26 Apr
Figure 2. Same Labrador as in Figure 1 after clipping. Well demarcated exudative and erythematous lesion.
Bacteria that cause skin infection may come from the environment – for example, Pseudomonas or mycobacteria from other animals – or from an individual’s own microflora.
The skin of a healthy dog is home to many thousands of bacteria. Micrococci and gramnegative staphylococci are common skin commensals. They live in balance with the host skin defences, and maintain populations in niches on the skin, where temperature, humidity and available nutrients are favourable.
A newborn puppy will start to encounter bacteria when the bitch bites open the amniotic sac and licks the puppy’s skin. Staphylococcus intermedius (now recognised as Staphylococcus pseudintermedius) is a common commensal of the nose, lips, anus, conjunctiva and vulva.
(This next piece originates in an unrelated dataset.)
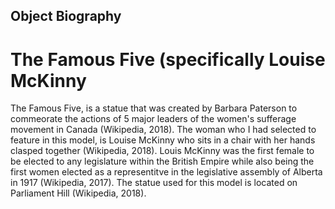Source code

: ## Object Biography

# The Famous Five (specifically Louise McKinny

The Famous Five, is a statue that was created by Barbara Paterson to commeorate the actions of 5 major leaders of the women's sufferage movement in Canada (Wikipedia, 2018). The woman who I had selected to feature in this model, is Louise McKinny who sits in a chair with her hands clasped together (Wikipedia, 2018). Louis McKinny was the first female to be elected to any legislature within the British Empire while also being the first women elected as a representitve in the legislative assembly of Alberta in 1917 (Wikipedia, 2017). The statue used for this model is located on Parliament Hill (Wikipedia, 2018).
Away from these mucosal sites it seems to be found only in low numbers and with sporadic incidence on the healthy skin surface. Recall a warm heap of sleeping puppies, or a suckling bitch with pups crawling about the floor and climbing over her and one another – the bitch will transfer her commensals through contact, suckling and washing. Pups will also share microflora among themselves and with their environment, including people with whom they are in regular close contact.
A healthy balance of commensal bacteria has a protective effect against potentially pathogenic invaders. Established commensal bacteria physically occupy favourable skin niches and can produce a range of antibacterial substances to deter competing invaders – for example, locally active inhibitory or toxic factors. Potentially pathogenic bacteria, such as S pseudintermedius, require the ability to stay on the skin, to establish themselves, and to circumvent the host immune system, if they are to cause infection. Such abilities are called virulence factors. S pseudintermedius is the most common isolate from bacterial skin infections.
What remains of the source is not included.